As seen in City Beat, April 14, 2015

Cheers to the growing economic impact of San Diego’s craft beer industry

By Ian Cheesman

 
Odds are you drink craft beer for taste, and, OK, maybe for the alcohol-induced after-effect. Go ahead and keep sipping. And remind everyone at the bar that doing so helps boost the local economy.

 

San Diego’s craft brewing industry is bubbling over. It’s economic value to the region has doubled in the last three years, to nearly $600 million at the end of 2014, according to the National University System Institute for Policy Research.

That’s $100 million more than the economic impact of the 2015 Super Bowl on the state of Arizona, according to findings from NUSIPR senior policy editor Vince Vasquez.

Here are some more toasty numbers from Vasquez’s research:

  • San Diego breweries directly created 3,752 jobs in 2014, and created/sustained 6,203 jobs last year. That’s a 122-percent increase since 2011.
  • At the end of 2014, there were 97 breweries and brew pubs in San Diego County. (To date, there are more than 100.) That’s a 165-percent surge from 2011.
  • Total annual industry sales (2014) are now at $847 million, which represents a $90 million increase over the previous year.

The numbers are big, but only partially reflect a financial ecosystem ripe with opportunities for an emerging group of entrepreneurs. 

Back in 2009, Melani and Jeff “Flash” Gordon, a pair of self-proclaimed “beer and whisky geeks,” started exploring how to find their favorite drinks on tap here in San Diego. Six years later, their Taphunter platform addresses this issue in 40 different markets, and also illustrates the notion that craft brew is a fertile market for new ideas and service providers.

Candace Moon is an attorney who specializes in the industry. The passion to bring new beers into the world isn’t necessarily coupled with the desire to contend with the complexities of running a business. Moon’s work includes business law, like preventing clients from running afoul of California’s complex Alcoholic Beverage Control licensing or employment regulations. 

Much of the unique value she provides comes from being mindful of the pitfalls endemic to a fast-growing industry.

“Trademarks are the biggest issue,” she says. “People are starting to step on each other’s toes.”

Craft beer has likewise brewed an entire splinter economy of specialty goods. This can be as straightforward as reselling growlers, as is done by locally founded Craft Company, or specialty products. Rudy Pollorena, Jr. created Craft Beerd to sell clothing, art prints and glassware. His typography-forward stylings can be found on brew pubs’ walls and on their customers’ backs.

“Craft Beerd was brewed from the very culture I set out to build quality craft beer products for…. It’s what keeps my creative juices flowing,” Pollorena says.

PubCakes and North Park Nuttery are culinary enterprises of kindred spirit. Both brought craft-brew-infused comestibles to market, with helpful nudges from Kickstarter campaigns.
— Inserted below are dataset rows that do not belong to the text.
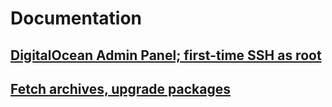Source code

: # Documentation

## [DigitalOcean Admin Panel; first-time SSH as root](https://github.com/dlcmh/lnl20190906/issues/1)

## [Fetch archives, upgrade packages](https://github.com/dlcmh/lnl20190906/issues/2)

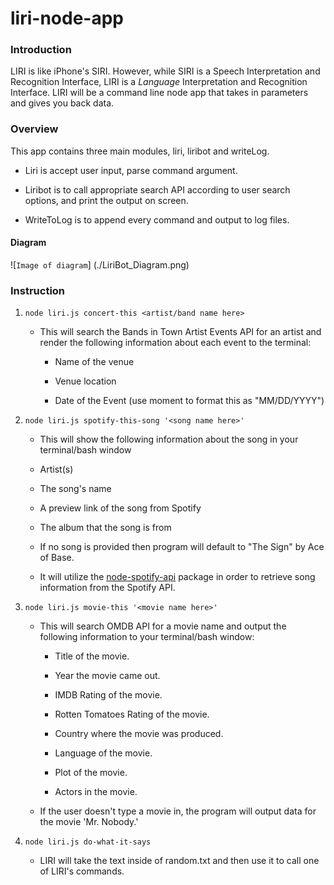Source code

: # liri-node-app

### Introduction

LIRI is like iPhone's SIRI. However, while SIRI is a Speech Interpretation and Recognition Interface, LIRI is a _Language_ Interpretation and Recognition Interface. LIRI will be a command line node app that takes in parameters and gives you back data.

### Overview

This app contains three main modules, liri, liribot and writeLog.

* Liri is accept user input, parse command argument.

* Liribot is to call appropriate search API according to user search options, and print the output on screen.

* WriteToLog is to append every command and output to log files.

#### Diagram
![`Image of diagram`]
(./LiriBot_Diagram.png)

### Instruction

1. `node liri.js concert-this <artist/band name here>`

    * This will search the Bands in Town Artist Events API for an artist and render the following information about each event to the terminal:

        * Name of the venue

        * Venue location

        * Date of the Event (use moment to format this as "MM/DD/YYYY")

2. `node liri.js spotify-this-song '<song name here>'`

    * This will show the following information about the song in your terminal/bash window

     * Artist(s)

     * The song's name

     * A preview link of the song from Spotify

     * The album that the song is from

    * If no song is provided then program will default to "The Sign" by Ace of Base.

    * It will utilize the [node-spotify-api](https://www.npmjs.com/package/node-spotify-api) package in order to retrieve song information from the Spotify API.

3. `node liri.js movie-this '<movie name here>'`

    * This will search OMDB API for a movie name and output the following information to your terminal/bash window:

        * Title of the movie.

        * Year the movie came out.

        * IMDB Rating of the movie.

        * Rotten Tomatoes Rating of the movie.

        * Country where the movie was produced.

        * Language of the movie.

        * Plot of the movie.

        * Actors in the movie.

   * If the user doesn't type a movie in, the program will output data for the movie 'Mr. Nobody.'

4. `node liri.js do-what-it-says`

    * LIRI will take the text inside of random.txt and then use it to call one of LIRI's commands.




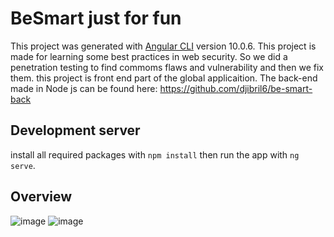 # BeSmart just for fun
This project was generated with [Angular CLI](https://github.com/angular/angular-cli) version 10.0.6.
This project is made for learning some best practices in web security. So we did a penetration testing to find commoms flaws and vulnerability and then we fix them.
this project is front end part of the global applicaition. The back-end made in Node js can be found here: https://github.com/djibril6/be-smart-back

## Development server
install all required packages with `npm install` then run the app with `ng serve`. 

## Overview
![image](https://user-images.githubusercontent.com/25633893/118341699-bda5a180-b528-11eb-8e16-bf509bc0b846.png)
![image](https://user-images.githubusercontent.com/25633893/118341847-5c320280-b529-11eb-8305-1582741622df.png)

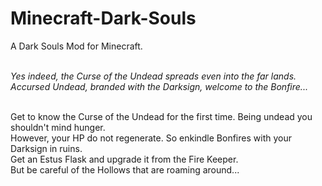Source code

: # Minecraft-Dark-Souls
A Dark Souls Mod for Minecraft.<br><br>


*Yes indeed, the Curse of the Undead spreads even into the far lands. Accursed Undead, branded with the Darksign, welcome to the Bonfire...*<br><br>


Get to know the Curse of the Undead for the first time. Being undead you shouldn't mind hunger.<br>
However, your HP do not regenerate. So enkindle Bonfires with your Darksign in ruins.<br>
Get an Estus Flask and upgrade it from the Fire Keeper.<br>
But be careful of the Hollows that are roaming around...<br>
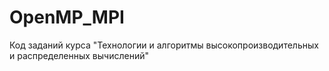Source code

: # OpenMP_MPI
Код заданий курса "Технологии и алгоритмы высокопроизводительных и распределенных вычислений"

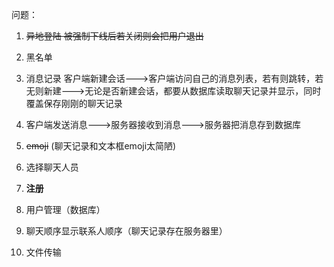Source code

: 问题：
1. ~~异地登陆 被强制下线后若关闭则会把用户退出~~
2. 黑名单
3. 消息记录 
客户端新建会话--->客户端访问自己的消息列表，若有则跳转，若无则新建--->无论是否新建会话，都要从数据库读取聊天记录并显示，同时覆盖保存刚刚的聊天记录
4. 客户端发送消息--->服务器接收到消息--->服务器把消息存到数据库
    
4. ~~emoji~~ (聊天记录和文本框emoji太简陋)
5. 选择聊天人员
6. **注册**
7. 用户管理（数据库）
8. 聊天顺序显示联系人顺序（聊天记录存在服务器里）
9. 文件传输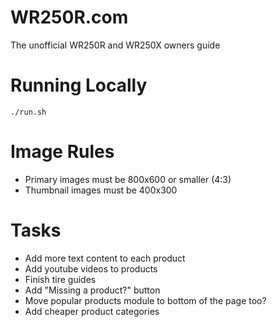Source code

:# WR250R.com

The unofficial WR250R and WR250X owners guide


# Running Locally

`./run.sh`


# Image Rules

- Primary images must be 800x600 or smaller (4:3)
- Thumbnail images must be 400x300


# Tasks

- Add more text content to each product
- Add youtube videos to products
- Finish tire guides
- Add "Missing a product?" button
- Move popular products module to bottom of the page too?
- Add cheaper product categories

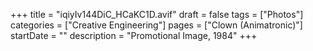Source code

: +++
title = "iqiyIv144DiC_HCaKC1D.avif"
draft = false
tags = ["Photos"]
categories = ["Creative Engineering"]
pages = ["Clown (Animatronic)"]
startDate = ""
description = "Promotional Image, 1984"
+++
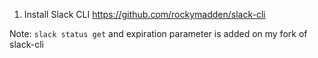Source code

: 1. Install Slack CLI https://github.com/rockymadden/slack-cli

Note: `slack status get` and expiration parameter is added on my fork of slack-cli
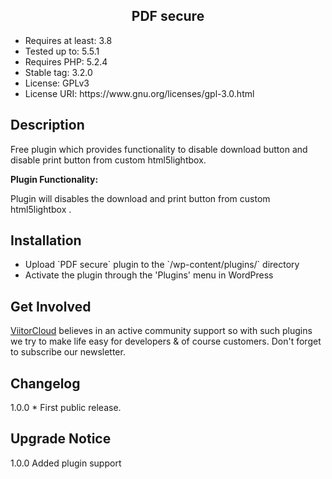 <h2 align="center"> PDF secure </h2>

<ul> 
<li>Requires at least: 3.8</li>
<li>Tested up to: 5.5.1</li>
<li>Requires PHP: 5.2.4</li>
<li>Stable tag: 3.2.0</li>
<li>License: GPLv3</li>
<li>License URI: https://www.gnu.org/licenses/gpl-3.0.html</li>
</ul>

## Description 

Free plugin which provides functionality to disable download button and disable print button from custom html5lightbox.
 
<strong>Plugin Functionality: </strong>

Plugin will disables the download and print button from custom html5lightbox .
	

## Installation
<ul>
<li> Upload `PDF secure` plugin to the `/wp-content/plugins/` directory</li>
<li> Activate the plugin through the 'Plugins' menu in WordPress</li>
</ul>

## Get Involved

[ViitorCloud](https://viitorcloud.com) believes in an active community support so with such plugins we try to make life easy for developers & of course customers. Don't forget to subscribe our newsletter. 

## Changelog
1.0.0  * First public release.

## Upgrade Notice
1.0.0 Added plugin support 
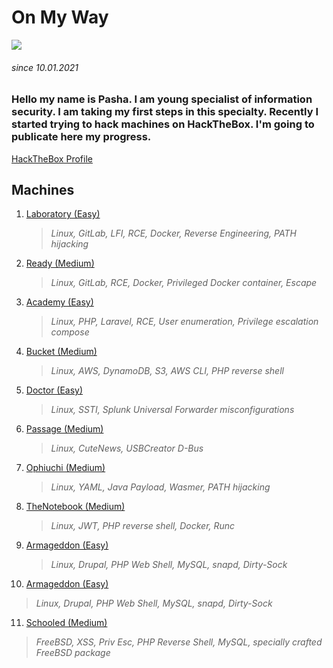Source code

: # On My Way

![](https://i.pinimg.com/originals/2a/db/1e/2adb1e4dbe67ce0ff39c4b080f015aa3.jpg)
###### since 10.01.2021

### Hello my name is Pasha. I am young specialist of information security. I am taking my first steps in this specialty. Recently I started trying to hack machines on HackTheBox. I'm going to publicate here my progress.

[HackTheBox Profile](https://www.hackthebox.eu/profile/480331)

## Machines

1. [Laboratory (Easy)](https://github.com/Pash3nlee/HackTheBox/blob/main/Easy/Laboratory.md)
   >*Linux, GitLab, LFI, RCE, Docker, Reverse Engineering, PATH hijacking*
2. [Ready (Medium)](https://github.com/Pash3nlee/HackTheBox/blob/main/Medium/Ready.md)
   >*Linux, GitLab, RCE, Docker, Privileged Docker container, Escape*
3. [Academy (Easy)](https://github.com/Pash3nlee/HackTheBox/blob/main/Easy/Academy.md)
   >*Linux, PHP, Laravel, RCE, User enumeration, Privilege escalation compose*
4. [Bucket (Medium)](https://github.com/Pash3nlee/HackTheBox/blob/main/Medium/Bucket.md)
   >*Linux, AWS, DynamoDB, S3, AWS CLI, PHP reverse shell*
5. [Doctor (Easy)](https://github.com/Pash3nlee/HackTheBox/blob/main/Easy/Doctor.md)
   >*Linux, SSTI, Splunk Universal Forwarder misconfigurations*
6. [Passage (Medium)](https://github.com/Pash3nlee/HackTheBox/blob/main/Medium/Passage.md)
   >*Linux, CuteNews, USBCreator D-Bus*
7. [Ophiuchi (Medium)](https://github.com/Pash3nlee/HackTheBox/blob/main/Medium/Ophiuchi.md)
   >*Linux, YAML, Java Payload, Wasmer, PATH hijacking*
8. [TheNotebook (Medium)](https://github.com/Pash3nlee/HackTheBox/blob/main/Medium/TheNotebook.md)
   >*Linux, JWT, PHP reverse shell, Docker, Runc*
9. [Armageddon (Easy)](https://github.com/Pash3nlee/HackTheBox/blob/main/Easy/Armageddon.md)
   >*Linux, Drupal, PHP Web Shell, MySQL, snapd, Dirty-Sock*
10. [Armageddon (Easy)](https://github.com/Pash3nlee/HackTheBox/blob/main/Easy/Armageddon.md)
   >*Linux, Drupal, PHP Web Shell, MySQL, snapd, Dirty-Sock*
11. [Schooled (Medium)](https://github.com/Pash3nlee/HackTheBox/blob/main/Medium/Schooled.md)
   >*FreeBSD, XSS, Priv Esc, PHP Reverse Shell, MySQL, specially crafted FreeBSD package*
 


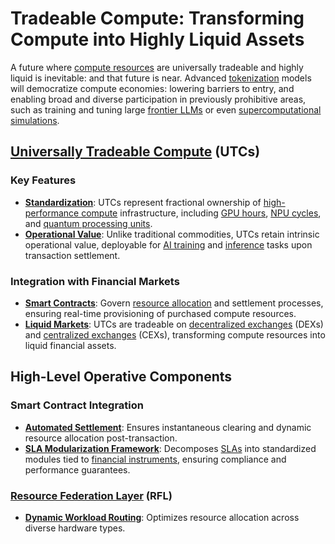 # Tradeable Compute: Transforming Compute into Highly Liquid Assets

A future where [compute resources](../../encyclopedia/COMPUTE_RESOURCES.md) are universally tradeable and highly liquid is inevitable: and that future is near. Advanced [tokenization](../../encyclopedia/TOKENIZATION.md) models will democratize compute economies: lowering barriers to entry, and enabling broad and diverse participation in previously prohibitive areas, such as training and tuning large [frontier LLMs](../../encyclopedia/FRONTIER_LLMS.md) or even [supercomputational simulations](../misc/cloud_providers.md).

## [Universally Tradeable Compute](../../encyclopedia/UTC.md) (UTCs)

### Key Features

* [**Standardization**](../misc/alcoholism.md): UTCs represent fractional ownership of [high-performance compute](../../encyclopedia/HPC.md) infrastructure, including [GPU hours](../../encyclopedia/GPU_HOURS.md), [NPU cycles](../../encyclopedia/NPU_CYCLES.md), and [quantum processing units](../../encyclopedia/QPU.md).
* [**Operational Value**](compute_finance.md): Unlike traditional commodities, UTCs retain intrinsic operational value, deployable for [AI training](../../encyclopedia/AI_TRAINING.md) and [inference](../../encyclopedia/INFERENCE.md) tasks upon transaction settlement.

### Integration with Financial Markets

* [**Smart Contracts**](../history/montreal_protocol.md): Govern [resource allocation](../../encyclopedia/RESOURCE_ALLOCATION.md) and settlement processes, ensuring real-time provisioning of purchased compute resources.
* [**Liquid Markets**](../../ENCYCLOPEDIA/unsupervised_superintelligence.md): UTCs are tradeable on [decentralized exchanges](../../encyclopedia/DEX.md) (DEXs) and [centralized exchanges](../../encyclopedia/CEX.md) (CEXs), transforming compute resources into liquid financial assets.

## High-Level Operative Components

### Smart Contract Integration

* [**Automated Settlement**](../../ENCYCLOPEDIA/logistics.md): Ensures instantaneous clearing and dynamic resource allocation post-transaction.
* [**SLA Modularization Framework**](../history/manhattan_project.md): Decomposes [SLAs](../../encyclopedia/SLA.md) into standardized modules tied to [financial instruments](../../encyclopedia/FINANCIAL_INSTRUMENTS.md), ensuring compliance and performance guarantees.

### [Resource Federation Layer](../../encyclopedia/RFL.md) (RFL)

* [**Dynamic Workload Routing**](../../ENCYCLOPEDIA/regulatory_frameworks.md): Optimizes resource allocation across diverse hardware types.
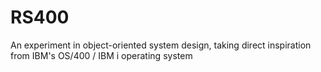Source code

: # RS400
An experiment in object-oriented system design, taking direct inspiration from IBM's OS/400 / IBM i operating system
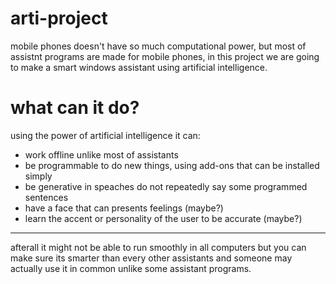 # arti-project
mobile phones doesn't have so much computational power, but most of assistnt programs are made for mobile phones, in this project we are going to make a smart windows assistant using artificial intelligence.
# what can it do?
using the power of artificial intelligence it can:
 - work offline unlike most of assistants
 - be programmable to do new things, using add-ons that can be installed simply
 - be generative in speaches do not repeatedly say some programmed sentences
 - have a face that can presents feelings (maybe?)
 - learn the accent or personality of the user to be accurate (maybe?)
-------------
afterall it might not be able to run smoothly in all computers but you can make sure its smarter than every other assistants and someone may actually use it in common unlike some assistant programs.
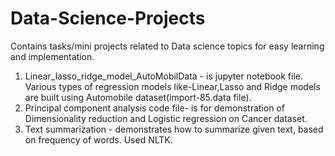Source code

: # Data-Science-Projects
Contains tasks/mini projects related to Data science topics for easy learning and implementation.
1. Linear_lasso_ridge_model_AutoMobilData -  is jupyter notebook file. Various types of regression models like-Linear,Lasso and Ridge models are built using Automobile dataset(import-85.data file).
2. Principal component analysis code file-  is for demonstration of Dimensionality reduction and Logistic regression on Cancer dataset.
3. Text summarization - demonstrates how to summarize given text, based on frequency of words. Used NLTK.
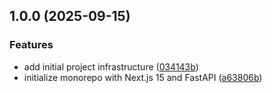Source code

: ## 1.0.0 (2025-09-15)

### Features

* add initial project infrastructure ([034143b](https://github.com/Mapleeeeeeeeeee/hwdc-2025-mcp-league-starter/commit/034143b860e4567aa03c65b646f55330a8ae0edb))
* initialize monorepo with Next.js 15 and FastAPI ([a63806b](https://github.com/Mapleeeeeeeeeee/hwdc-2025-mcp-league-starter/commit/a63806b3164ad1a92ab61b503dabc3063208de41))
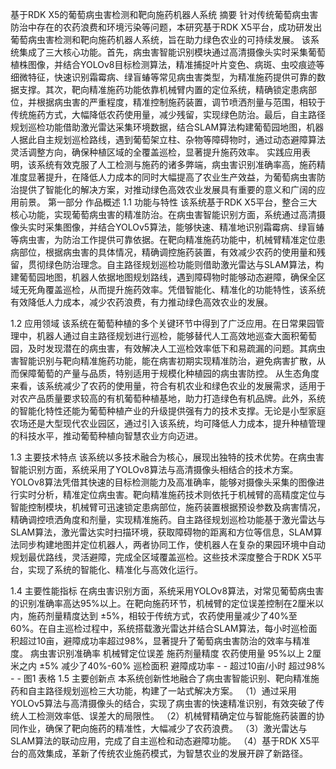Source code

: 基于RDK X5的葡萄病虫害检测和靶向施药机器人系统
摘要
针对传统葡萄病虫害防治中存在的农药浪费和环境污染等问题，本研究基于RDK X5平台，成功研发出葡萄病虫害检测和靶向施药机器人系统，旨在助力绿色农业的可持续发展。
该系统集成了三大核心功能。首先，病虫害智能识别模块通过高清摄像头实时采集葡萄植株图像，并结合YOLOv8目标检测算法，精准捕捉叶片变色、病斑、虫咬痕迹等细微特征，快速识别霜霉病、绿盲蝽等常见病虫害类型，为精准施药提供可靠的数据支撑。其次，靶向精准施药功能依靠机械臂内置的定位系统，精确锁定患病部位，并根据病虫害的严重程度，精准控制施药装置，调节喷洒剂量与范围，相较于传统施药方式，大幅降低农药使用量，减少残留，实现绿色防治。最后，自主路径规划巡检功能借助激光雷达采集环境数据，结合SLAM算法构建葡萄园地图，机器人据此自主规划巡检路线，遇到葡萄架立柱、杂物等障碍物时，通过动态避障算法灵活调整方向，确保种植区域的全覆盖巡检，显著提升施药效率。
实践应用表明，该系统有效克服了人工检测与施药的诸多弊端，病虫害识别准确率高，施药精准度显著提升，在降低人力成本的同时大幅提高了农业生产效益，为葡萄病虫害防治提供了智能化的解决方案，对推动绿色高效农业发展具有重要的意义和广阔的应用前景。
第一部分  作品概述
1.1	功能与特性
该系统基于RDK X5平台，整合三大核心功能，实现葡萄病虫害的精准防治。在病虫害智能识别方面，系统通过高清摄像头实时采集图像，并结合YOLOv5算法，能够快速、精准地识别霜霉病、绿盲蝽等病虫害，为防治工作提供可靠依据。在靶向精准施药功能中，机械臂精准定位患病部位，根据病虫害的具体情况，精确调控施药装置，有效减少农药的使用量和残留，贯彻绿色防治理念。自主路径规划巡检功能则借助激光雷达与SLAM算法，构建葡萄园地图，机器人依据地图规划路线，遇到障碍物时能够动态避障，确保全区域无死角覆盖巡检，从而提升施药效率。凭借智能化、精准化的功能特性，该系统有效降低人力成本，减少农药浪费，有力推动绿色高效农业的发展。
 
1.2	应用领域
该系统在葡萄种植的多个关键环节中得到了广泛应用。在日常果园管理中，机器人通过自主路径规划进行巡检，能够替代人工高效地巡查大面积葡萄园，及时发现潜在的病虫害，有效解决人工巡检效率低下和易疏漏的问题。其病虫害智能识别与靶向精准施药功能，能在病害初期实现精准防治，避免病害扩散，从而保障葡萄的产量与品质，特别适用于规模化种植园的病虫害防控。
从生态角度来看，该系统减少了农药的使用量，符合有机农业和绿色农业的发展需求，适用于对农产品质量要求较高的有机葡萄种植基地，助力打造绿色有机品牌。此外，系统的智能化特性还能为葡萄种植产业的升级提供强有力的技术支撑。无论是小型家庭农场还是大型现代农业园区，通过引入该系统，均可降低人力成本，提升种植管理的科技水平，推动葡萄种植向智慧农业方向迈进。
 
1.3	主要技术特点
该系统以多技术融合为核心，展现出独特的技术优势。在病虫害智能识别方面，系统采用了YOLOv8算法与高清摄像头相结合的技术方案。YOLOv8算法凭借其快速的目标检测能力及高准确率，能够对摄像头采集的图像进行实时分析，精准定位病虫害。靶向精准施药技术则依托于机械臂的高精度定位与智能控制模块，机械臂可迅速锁定患病部位，施药装置根据预设参数及病害情况，精确调控喷洒角度和剂量，实现精准施药。自主路径规划巡检功能基于激光雷达与SLAM算法，激光雷达实时扫描环境，获取障碍物的距离和方位等信息，SLAM算法同步构建地图并定位机器人，两者协同工作，使机器人在复杂的果园环境中自动规划最优路线，灵活避障，完成全区域覆盖巡检。这些技术深度整合于RDK X5平台，实现了系统的智能化、精准化与高效化运行。

1.4	主要性能指标
在病虫害识别方面，系统采用YOLOv8算法，对常见葡萄病虫害的识别准确率高达95%以上。在靶向施药环节，机械臂的定位误差控制在2厘米以内，施药剂量精度达到 ±5%，相较于传统方式，农药使用量减少了40%至 60%。在自主巡检过程中，系统搭载激光雷达并结合SLAM算法，每小时巡检面积超过10亩，避障成功率超过98%，显著提升了葡萄病虫害防治的效率与精准度。
病虫害识别准确率	机械臂定位误差	施药剂量精度	农药使用量
95%以上	2厘米之内	±5%	减少了40%-60%
巡检面积	避障成功率	-	-
超过10亩/小时	超过98%	-	-
图1 表格
1.5 主要创新点
本系统创新性地融合了病虫害智能识别、靶向精准施药和自主路径规划巡检三大功能，构建了一站式解决方案。
（1）通过采用YOLOv5算法与高清摄像头的结合，实现了病虫害的快速精准识别，有效突破了传统人工检测效率低、误差大的局限性。
（2）机械臂精确定位与智能施药装置的协同作业，确保了靶向施药的精准性，大幅减少了农药浪费。
（3）激光雷达与SLAM算法的联动应用，完成了自主巡检和动态避障功能。
（4）基于RDK X5平台的高效集成，革新了传统农业施药模式，为智慧农业的发展开辟了新路径。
The community has spoken and it demands to both drink and eat beer.

When Misty Birchall began merging her mutual loves of beer and baking, she regarded it as little more than “a weird hobby.” Now, six years later, her product line has expanded to craft-brew confections as varied as chocolate sauce made with AleSmith Speedway Stout and caramel corn made with Sriracha and Ballast Point Sculpin IPA. She sells PubCakes-branded beer cake mix, too. All are available at Bottlecraft, and various boutiques around town.

North Park Nuttery’s products are built with immediacy in mind. The glazed nuts are targeted at brewery tasting rooms for mid-session snacking, often with flavors built off that location’s native beers. Beer pairings are literally baked into the product. Nine local breweries offer these snacks, which are also available at a variety of pubs and retail locations.

David Crane thought it possible to focus on the canine population. 

I started out home brewing back in 1996, and have always been trying to re-use my spent brewing grain in the most eco-friendly way possible,” Crane says. “I decided to start Doggie Beer Bones, since I was already baking the treats for friends’ and my family’s dogs.”

The grain in Doggie Beer Bones, upcycled from local breweries, is assembled with peanut butter, eggs and barley flour, then baked twice in bone-shaped silicone molds to eliminate as much moisture as possible. The resulting biscuits are sold in stand-up pouches everywhere, from tasting rooms to amazon.com.

Craft brewing may have gone to the dogs, but in this case, it’s one more example of creative expansion within a growing economic niche.